Systematic Generation of Diverse Benchmarks for DNN Verification(GDVB) V1.0.3

Overview
Inputs
Installation
Usage - Toy Example
Usage - Full Study
Description of Source Code
Disclaimer
Acknowledgements

Overview

GDVB allows for the generation of diverse DNN verification benchmarks that is described in the this paper, Systematic Generation of Diverse Benchmarks for DNN Verification.

While focus of GDVB is on benchmark generation, to illustrate its utility in this artifact we also include support for running a set of verifiers on the generated benchmarks.

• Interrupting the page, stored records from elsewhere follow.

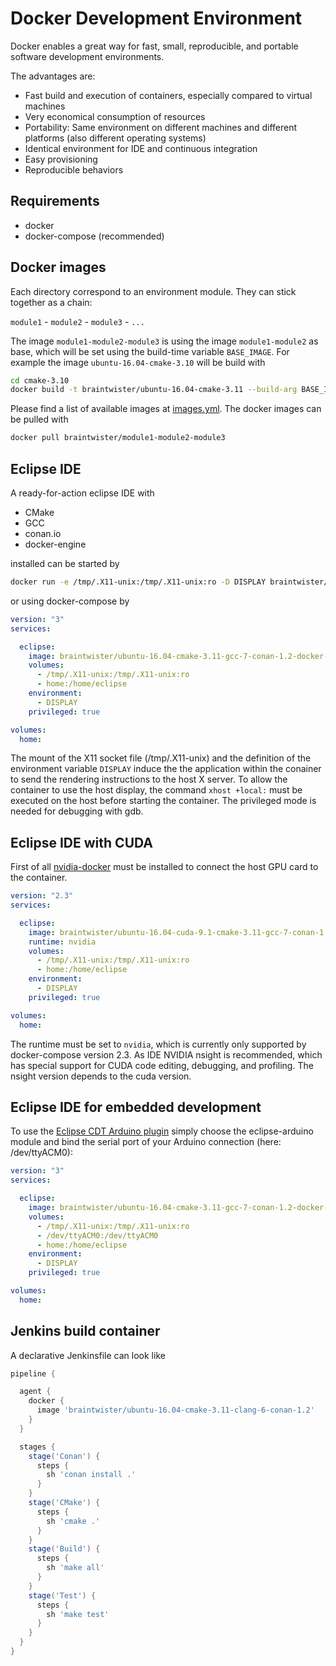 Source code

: # Docker Development Environment

Docker enables a great way for fast, small, reproducible, and portable software development environments.

The advantages are:

 * Fast build and execution of containers, especially compared to virtual machines
 * Very economical consumption of resources
 * Portability: Same environment on different machines and different platforms (also different operating systems)
 * Identical environment for IDE and continuous integration
 * Easy provisioning 
 * Reproducible behaviors


## Requirements

 * docker
 * docker-compose (recommended)


## Docker images

Each directory correspond to an environment module. They can stick together as
a chain:

`module1` - `module2` - `module3` - `...`

The image `module1-module2-module3` is using the image `module1-module2` as
base, which will be set using the build-time variable `BASE_IMAGE`. For
example the image `ubuntu-16.04-cmake-3.10` will be build with

```bash
cd cmake-3.10
docker build -t braintwister/ubuntu-16.04-cmake-3.11 --build-arg BASE_IMAGE=braintwister/ubuntu-16.04 .
```

Please find a list of available images at [images.yml](images.yml).
The docker images can be pulled with

```bash
docker pull braintwister/module1-module2-module3
```


## Eclipse IDE

A ready-for-action eclipse IDE with 

 * CMake
 * GCC
 * conan.io
 * docker-engine

installed can be started by

```bash
docker run -e /tmp/.X11-unix:/tmp/.X11-unix:ro -D DISPLAY braintwister/ubuntu-16.04-cmake-3.11-gcc-7-conan-1.2-docker-18.03-eclipse-cpp-4.7.3
```

or using docker-compose by

```yaml
version: "3"
services:

  eclipse:
    image: braintwister/ubuntu-16.04-cmake-3.11-gcc-7-conan-1.2-docker-18.03-eclipse-cpp-4.7.3
    volumes:
      - /tmp/.X11-unix:/tmp/.X11-unix:ro 
      - home:/home/eclipse
    environment:
      - DISPLAY
    privileged: true

volumes:
  home:
```

The mount of the X11 socket file (/tmp/.X11-unix) and the definition of the
environment variable `DISPLAY` induce the the application within the conainer
to send the rendering instructions to the host X server. To allow the
container to use the host display, the command `xhost +local:` must be executed
on the host before starting the container. The privileged mode is needed for
debugging with gdb.


## Eclipse IDE with CUDA

First of all [nvidia-docker](https://github.com/NVIDIA/nvidia-docker) must be
installed to connect the host GPU card to the container.

```yaml
version: "2.3"
services:

  eclipse:
    image: braintwister/ubuntu-16.04-cuda-9.1-cmake-3.11-gcc-7-conan-1.2-nsight
    runtime: nvidia
    volumes:
      - /tmp/.X11-unix:/tmp/.X11-unix:ro
      - home:/home/eclipse
    environment:
      - DISPLAY
    privileged: true

volumes:
  home:
```

The runtime must be set to `nvidia`, which is currently only supported by
docker-compose version 2.3. As IDE NVIDIA nsight is recommended, which has
special support for CUDA code editing, debugging, and profiling. The nsight
version depends to the cuda version.


## Eclipse IDE for embedded development

To use the [Eclipse CDT Arduino
plugin](https://marketplace.eclipse.org/content/eclipse-c-ide-arduino) simply
choose the eclipse-arduino module and bind the serial port of your Arduino
connection (here: /dev/ttyACM0):

```yaml
version: "3"
services:

  eclipse:
    image: braintwister/ubuntu-16.04-cmake-3.11-gcc-7-conan-1.2-docker-18.03-eclipse-arduino-4.7.3
    volumes:
      - /tmp/.X11-unix:/tmp/.X11-unix:ro
      - /dev/ttyACM0:/dev/ttyACM0
      - home:/home/eclipse
    environment:
      - DISPLAY
    privileged: true

volumes:
  home:
```


## Jenkins build container

A declarative Jenkinsfile can look like

```groovy
pipeline {

  agent {
    docker {
      image 'braintwister/ubuntu-16.04-cmake-3.11-clang-6-conan-1.2'
    }
  }

  stages {
    stage('Conan') {
      steps {
        sh 'conan install .'
      }
    }
    stage('CMake') {
      steps {
        sh 'cmake .'
      }
    }
    stage('Build') {
      steps {
        sh 'make all'
      }
    }
    stage('Test') {
      steps {
        sh 'make test'
      }
    }
  }
}
```
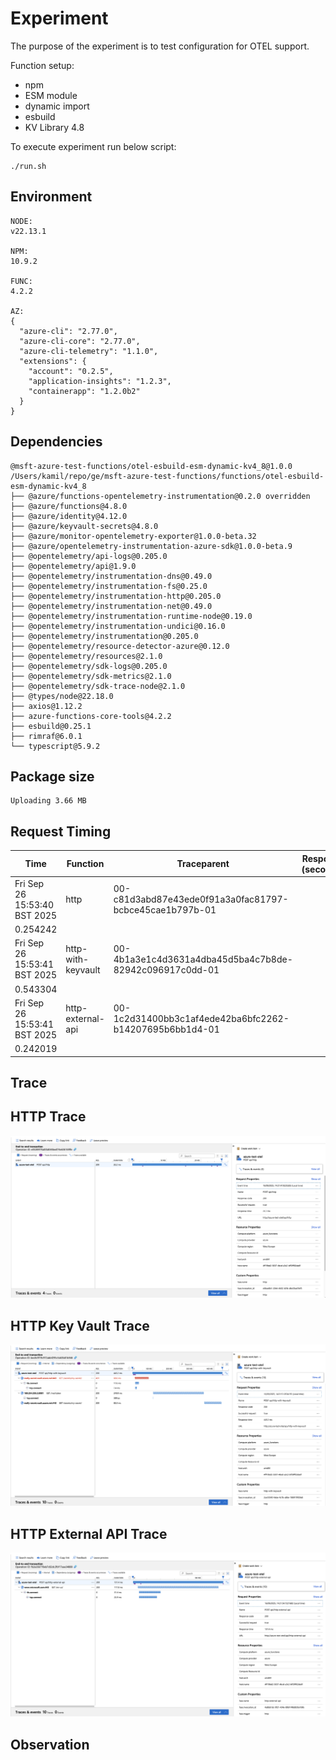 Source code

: # Experiment

The purpose of the experiment is to test configuration for OTEL support.

Function setup:
- npm
- ESM module
- dynamic import
- esbuild
- KV Library 4.8

To execute experiment run below script:
```shell
./run.sh
```

## Environment

```text
NODE:
v22.13.1

NPM:
10.9.2

FUNC:
4.2.2

AZ:
{
  "azure-cli": "2.77.0",
  "azure-cli-core": "2.77.0",
  "azure-cli-telemetry": "1.1.0",
  "extensions": {
    "account": "0.2.5",
    "application-insights": "1.2.3",
    "containerapp": "1.2.0b2"
  }
}
```

## Dependencies

```text
@msft-azure-test-functions/otel-esbuild-esm-dynamic-kv4_8@1.0.0 /Users/kamil/repo/ge/msft-azure-test-functions/functions/otel-esbuild-esm-dynamic-kv4_8
├── @azure/functions-opentelemetry-instrumentation@0.2.0 overridden
├── @azure/functions@4.8.0
├── @azure/identity@4.12.0
├── @azure/keyvault-secrets@4.8.0
├── @azure/monitor-opentelemetry-exporter@1.0.0-beta.32
├── @azure/opentelemetry-instrumentation-azure-sdk@1.0.0-beta.9
├── @opentelemetry/api-logs@0.205.0
├── @opentelemetry/api@1.9.0
├── @opentelemetry/instrumentation-dns@0.49.0
├── @opentelemetry/instrumentation-fs@0.25.0
├── @opentelemetry/instrumentation-http@0.205.0
├── @opentelemetry/instrumentation-net@0.49.0
├── @opentelemetry/instrumentation-runtime-node@0.19.0
├── @opentelemetry/instrumentation-undici@0.16.0
├── @opentelemetry/instrumentation@0.205.0
├── @opentelemetry/resource-detector-azure@0.12.0
├── @opentelemetry/resources@2.1.0
├── @opentelemetry/sdk-logs@0.205.0
├── @opentelemetry/sdk-metrics@2.1.0
├── @opentelemetry/sdk-trace-node@2.1.0
├── @types/node@22.18.0
├── axios@1.12.2
├── azure-functions-core-tools@4.2.2
├── esbuild@0.25.1
├── rimraf@6.0.1
└── typescript@5.9.2

```
## Package size

```text
Uploading 3.66 MB
```

## Request Timing

| Time | Function | Traceparent | Response (seconds) |
|---|---|---|---|
| Fri Sep 26 15:53:40 BST 2025 | http | 00-c81d3abd87e43ede0f91a3a0fac81797-bcbce45cae1b797b-01
 | 0.254242 |
| Fri Sep 26 15:53:41 BST 2025 | http-with-keyvault | 00-4b1a3e1c4d3631a4dba45d5ba4c7b8de-82942c096917c0dd-01
 | 0.543304 |
| Fri Sep 26 15:53:41 BST 2025 | http-external-api | 00-1c2d31400bb3c1af4ede42ba6bfc2262-b14207695b6bb1d4-01
 | 0.242019 |

## Trace

## HTTP Trace

![HTTP](assets/http.png)

## HTTP Key Vault Trace

![HTTP Key Vault](assets/http-with-keyvault.png)

## HTTP External API Trace

![HTTP External API](assets/http-external-api.png)

## Observation

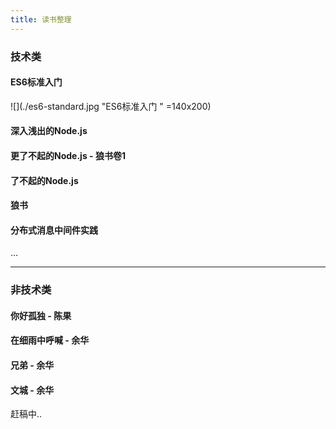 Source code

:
 ```yaml
---
title: 读书整理
---
```




### 技术类



####  ES6标准入门

![](./es6-standard.jpg "ES6标准入门 " =140x200)

#### 深入浅出的Node.js

#### 更了不起的Node.js - 狼书卷1

#### 了不起的Node.js

#### 狼书

#### 分布式消息中间件实践


...

----

### 非技术类



#### 你好孤独 - 陈果
####  在细雨中呼喊 - 余华
#### 兄弟 - 余华
####  文城 - 余华


赶稿中..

This documentation explains the usage of the included GDVB implementation including: the commands, the inputs, and expected output. The GDVB paper includes two large case studies applied to non-trivial DNNs. While generating the benchmark configurations in the studies takes little time, training the test cases and running the verifiers on the benchmarks took several hundreds of hours on powerful GPU servers. Consequently, to demonstrate the end-to-end usage of GDVB tool in a reasonable amount time, we designed a toy MNIST example(MNIST_tiny), on which this document mainly focuses. Note that this toy example is not included in the paper.

Inputs

GDVB is built based on R4V and DNNV. The inputs to GDVB is a configuration file, the task to perform, and a random seed, and the details can be viewed in the tool's help prompt. The configuration file contains the factor level descriptions for the MCA problem. In addition, we can also define hyper-parameters such as, the strength of the covering array, the number of training epochs, the epsilon value of the local robustness property, the time and memory limit for verification, and which verification tools to run, etc.

The factors that the current implementation supports are: Number of Neurons, FC Layers, Conv Layers, Input Dimensions, Input Size, Property Scale, and Property Translation. In the configuration file, we can define a set of factors with a closed interval where both borders are inclusive and the number of levels for each factor respectively, e.g. for the number of neurons, if the levels are neu=3 and the interval is neu=[0.5,1.0], this means in the resulting benchmark, we will be choosing from the number of neurons selection from (0.5, 0.75, 1.0) times the number of neurons in the seed neural network.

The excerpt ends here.